> [TASK INPUT]
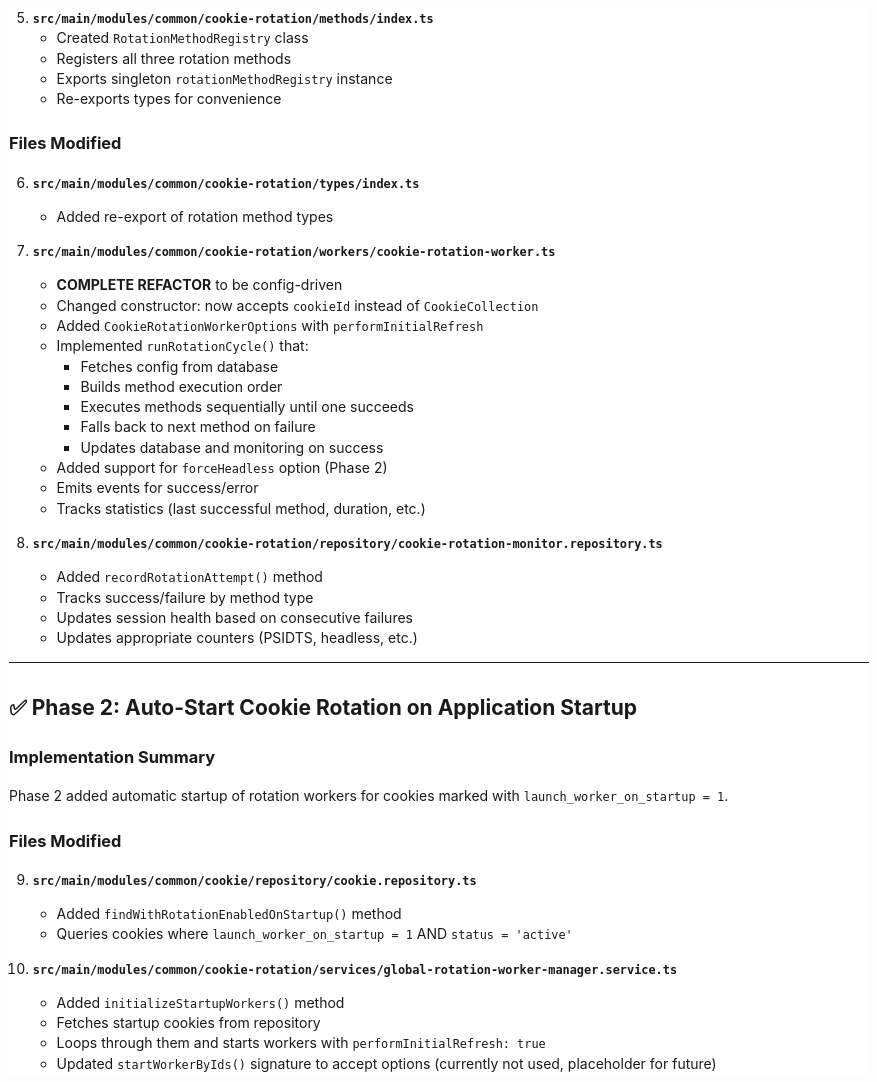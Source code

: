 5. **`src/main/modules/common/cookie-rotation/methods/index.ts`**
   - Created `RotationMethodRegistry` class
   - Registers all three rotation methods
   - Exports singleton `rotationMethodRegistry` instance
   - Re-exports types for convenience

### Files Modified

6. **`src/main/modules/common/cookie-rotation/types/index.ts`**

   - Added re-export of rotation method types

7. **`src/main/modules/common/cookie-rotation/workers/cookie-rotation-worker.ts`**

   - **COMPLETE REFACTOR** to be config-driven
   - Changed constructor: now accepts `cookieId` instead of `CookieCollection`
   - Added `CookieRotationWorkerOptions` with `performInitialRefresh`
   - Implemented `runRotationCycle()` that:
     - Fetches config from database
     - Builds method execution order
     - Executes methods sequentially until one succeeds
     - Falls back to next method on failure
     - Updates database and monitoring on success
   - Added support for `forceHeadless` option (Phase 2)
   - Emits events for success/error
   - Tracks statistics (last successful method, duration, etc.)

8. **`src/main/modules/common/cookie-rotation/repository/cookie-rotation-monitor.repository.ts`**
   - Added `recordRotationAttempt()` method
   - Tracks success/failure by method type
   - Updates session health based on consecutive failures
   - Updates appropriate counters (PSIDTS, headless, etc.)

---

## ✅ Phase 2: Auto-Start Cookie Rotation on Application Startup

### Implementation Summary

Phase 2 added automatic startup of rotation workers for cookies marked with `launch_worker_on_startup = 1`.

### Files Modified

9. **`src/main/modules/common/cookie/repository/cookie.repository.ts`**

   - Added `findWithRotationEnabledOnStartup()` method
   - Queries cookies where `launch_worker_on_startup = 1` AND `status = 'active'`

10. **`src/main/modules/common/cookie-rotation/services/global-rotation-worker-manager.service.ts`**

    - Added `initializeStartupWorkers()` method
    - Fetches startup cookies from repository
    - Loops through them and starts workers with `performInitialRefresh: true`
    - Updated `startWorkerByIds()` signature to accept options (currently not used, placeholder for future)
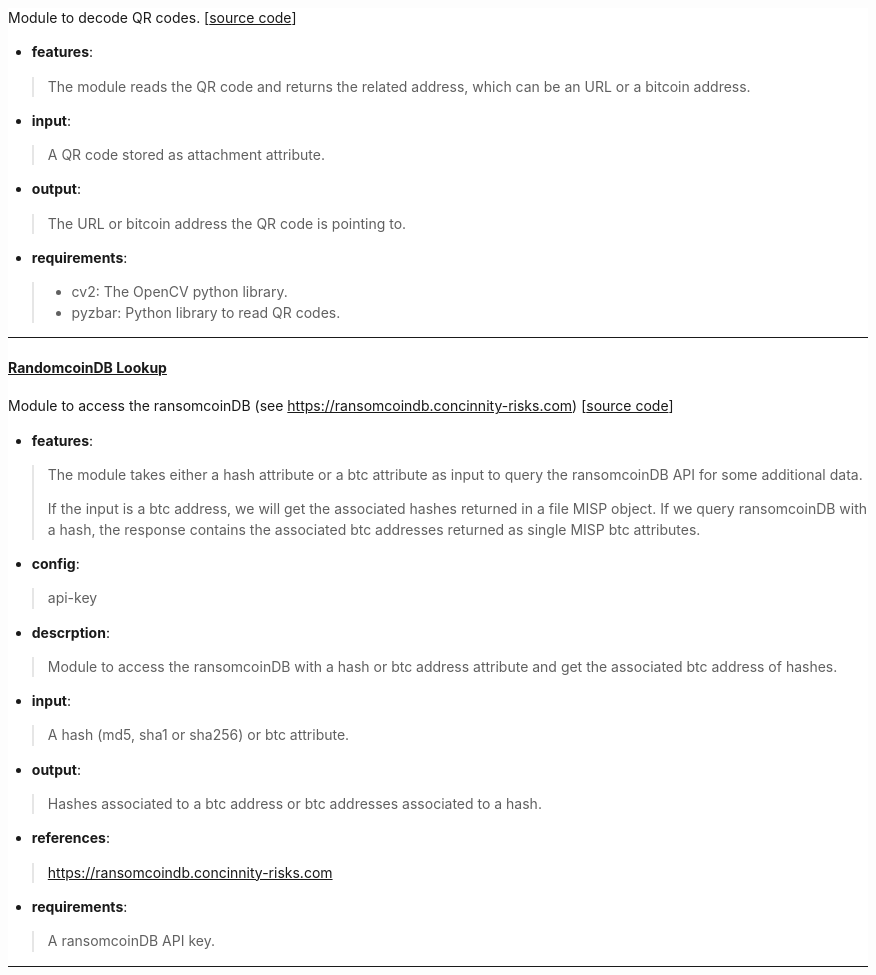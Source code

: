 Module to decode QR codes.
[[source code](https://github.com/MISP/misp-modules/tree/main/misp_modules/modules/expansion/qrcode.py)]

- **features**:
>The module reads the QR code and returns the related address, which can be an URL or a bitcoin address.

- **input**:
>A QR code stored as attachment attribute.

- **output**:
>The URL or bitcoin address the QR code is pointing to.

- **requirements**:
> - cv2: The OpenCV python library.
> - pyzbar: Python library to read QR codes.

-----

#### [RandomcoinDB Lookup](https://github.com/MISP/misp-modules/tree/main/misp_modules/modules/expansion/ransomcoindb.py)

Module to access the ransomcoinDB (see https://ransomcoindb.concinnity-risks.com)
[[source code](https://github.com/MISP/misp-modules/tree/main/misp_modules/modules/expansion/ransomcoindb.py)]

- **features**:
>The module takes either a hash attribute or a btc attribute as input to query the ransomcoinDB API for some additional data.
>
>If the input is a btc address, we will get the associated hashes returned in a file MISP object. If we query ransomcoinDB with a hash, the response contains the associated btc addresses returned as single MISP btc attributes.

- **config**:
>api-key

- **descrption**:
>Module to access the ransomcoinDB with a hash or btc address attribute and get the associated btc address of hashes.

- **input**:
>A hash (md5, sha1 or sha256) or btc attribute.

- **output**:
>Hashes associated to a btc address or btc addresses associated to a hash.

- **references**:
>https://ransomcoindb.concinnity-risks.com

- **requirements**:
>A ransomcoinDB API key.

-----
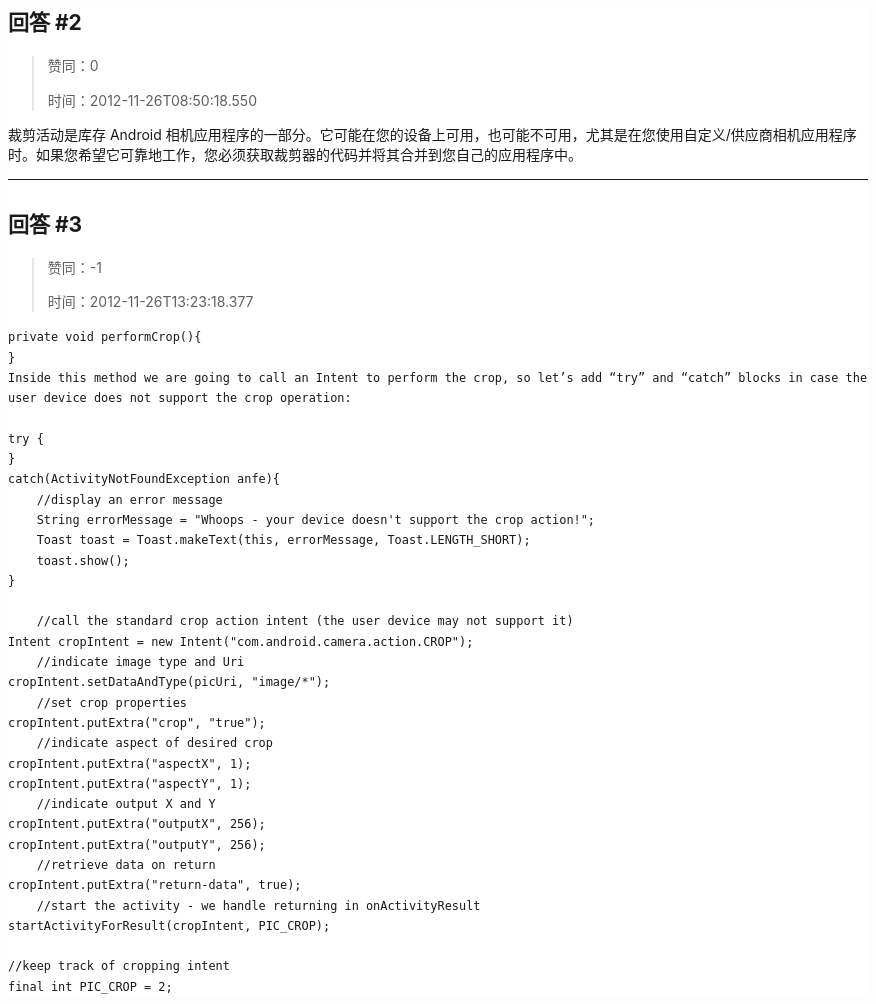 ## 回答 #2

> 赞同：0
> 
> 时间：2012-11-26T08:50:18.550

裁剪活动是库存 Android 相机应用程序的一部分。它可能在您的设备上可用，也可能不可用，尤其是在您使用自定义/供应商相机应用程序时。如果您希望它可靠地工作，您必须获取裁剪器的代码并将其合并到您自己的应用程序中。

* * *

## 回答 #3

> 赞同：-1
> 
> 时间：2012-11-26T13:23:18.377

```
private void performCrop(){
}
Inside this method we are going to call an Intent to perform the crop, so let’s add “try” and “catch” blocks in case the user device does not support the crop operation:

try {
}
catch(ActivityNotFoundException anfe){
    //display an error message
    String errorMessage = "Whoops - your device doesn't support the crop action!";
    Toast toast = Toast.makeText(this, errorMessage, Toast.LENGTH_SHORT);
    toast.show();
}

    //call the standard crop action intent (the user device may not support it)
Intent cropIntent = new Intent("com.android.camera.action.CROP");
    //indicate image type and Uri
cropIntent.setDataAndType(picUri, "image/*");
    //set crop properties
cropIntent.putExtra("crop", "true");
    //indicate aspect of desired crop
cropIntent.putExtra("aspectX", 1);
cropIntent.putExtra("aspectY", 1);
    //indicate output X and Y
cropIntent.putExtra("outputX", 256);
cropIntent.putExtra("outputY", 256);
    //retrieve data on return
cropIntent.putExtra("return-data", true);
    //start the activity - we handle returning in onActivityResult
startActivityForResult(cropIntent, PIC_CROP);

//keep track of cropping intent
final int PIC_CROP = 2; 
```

> [GOAL OF THE EXERCISE]
Go through the entries and retype each one exactly, skipping any image.

> [WORKED SOLUTION]
Source code

: 5. **`src/main/modules/common/cookie-rotation/methods/index.ts`**
   - Created `RotationMethodRegistry` class
   - Registers all three rotation methods
   - Exports singleton `rotationMethodRegistry` instance
   - Re-exports types for convenience

### Files Modified

6. **`src/main/modules/common/cookie-rotation/types/index.ts`**

   - Added re-export of rotation method types

7. **`src/main/modules/common/cookie-rotation/workers/cookie-rotation-worker.ts`**

   - **COMPLETE REFACTOR** to be config-driven
   - Changed constructor: now accepts `cookieId` instead of `CookieCollection`
   - Added `CookieRotationWorkerOptions` with `performInitialRefresh`
   - Implemented `runRotationCycle()` that:
     - Fetches config from database
     - Builds method execution order
     - Executes methods sequentially until one succeeds
     - Falls back to next method on failure
     - Updates database and monitoring on success
   - Added support for `forceHeadless` option (Phase 2)
   - Emits events for success/error
   - Tracks statistics (last successful method, duration, etc.)

8. **`src/main/modules/common/cookie-rotation/repository/cookie-rotation-monitor.repository.ts`**
   - Added `recordRotationAttempt()` method
   - Tracks success/failure by method type
   - Updates session health based on consecutive failures
   - Updates appropriate counters (PSIDTS, headless, etc.)

---

## ✅ Phase 2: Auto-Start Cookie Rotation on Application Startup

### Implementation Summary

Phase 2 added automatic startup of rotation workers for cookies marked with `launch_worker_on_startup = 1`.

### Files Modified

9. **`src/main/modules/common/cookie/repository/cookie.repository.ts`**

   - Added `findWithRotationEnabledOnStartup()` method
   - Queries cookies where `launch_worker_on_startup = 1` AND `status = 'active'`

10. **`src/main/modules/common/cookie-rotation/services/global-rotation-worker-manager.service.ts`**

    - Added `initializeStartupWorkers()` method
    - Fetches startup cookies from repository
    - Loops through them and starts workers with `performInitialRefresh: true`
    - Updated `startWorkerByIds()` signature to accept options (currently not used, placeholder for future)
Source code

: Module to decode QR codes.
[[source code](https://github.com/MISP/misp-modules/tree/main/misp_modules/modules/expansion/qrcode.py)]

- **features**:
>The module reads the QR code and returns the related address, which can be an URL or a bitcoin address.

- **input**:
>A QR code stored as attachment attribute.

- **output**:
>The URL or bitcoin address the QR code is pointing to.

- **requirements**:
> - cv2: The OpenCV python library.
> - pyzbar: Python library to read QR codes.

-----

#### [RandomcoinDB Lookup](https://github.com/MISP/misp-modules/tree/main/misp_modules/modules/expansion/ransomcoindb.py)

Module to access the ransomcoinDB (see https://ransomcoindb.concinnity-risks.com)
[[source code](https://github.com/MISP/misp-modules/tree/main/misp_modules/modules/expansion/ransomcoindb.py)]

- **features**:
>The module takes either a hash attribute or a btc attribute as input to query the ransomcoinDB API for some additional data.
>
>If the input is a btc address, we will get the associated hashes returned in a file MISP object. If we query ransomcoinDB with a hash, the response contains the associated btc addresses returned as single MISP btc attributes.

- **config**:
>api-key

- **descrption**:
>Module to access the ransomcoinDB with a hash or btc address attribute and get the associated btc address of hashes.

- **input**:
>A hash (md5, sha1 or sha256) or btc attribute.

- **output**:
>Hashes associated to a btc address or btc addresses associated to a hash.

- **references**:
>https://ransomcoindb.concinnity-risks.com

- **requirements**:
>A ransomcoinDB API key.

-----
 ## 回答 #2

> 赞同：0
> 
> 时间：2012-11-26T08:50:18.550

裁剪活动是库存 Android 相机应用程序的一部分。它可能在您的设备上可用，也可能不可用，尤其是在您使用自定义/供应商相机应用程序时。如果您希望它可靠地工作，您必须获取裁剪器的代码并将其合并到您自己的应用程序中。

* * *

## 回答 #3

> 赞同：-1
> 
> 时间：2012-11-26T13:23:18.377

```
private void performCrop(){
}
Inside this method we are going to call an Intent to perform the crop, so let’s add “try” and “catch” blocks in case the user device does not support the crop operation:

try {
}
catch(ActivityNotFoundException anfe){
    //display an error message
    String errorMessage = "Whoops - your device doesn't support the crop action!";
    Toast toast = Toast.makeText(this, errorMessage, Toast.LENGTH_SHORT);
    toast.show();
}

    //call the standard crop action intent (the user device may not support it)
Intent cropIntent = new Intent("com.android.camera.action.CROP");
    //indicate image type and Uri
cropIntent.setDataAndType(picUri, "image/*");
    //set crop properties
cropIntent.putExtra("crop", "true");
    //indicate aspect of desired crop
cropIntent.putExtra("aspectX", 1);
cropIntent.putExtra("aspectY", 1);
    //indicate output X and Y
cropIntent.putExtra("outputX", 256);
cropIntent.putExtra("outputY", 256);
    //retrieve data on return
cropIntent.putExtra("return-data", true);
    //start the activity - we handle returning in onActivityResult
startActivityForResult(cropIntent, PIC_CROP);

//keep track of cropping intent
final int PIC_CROP = 2; 
```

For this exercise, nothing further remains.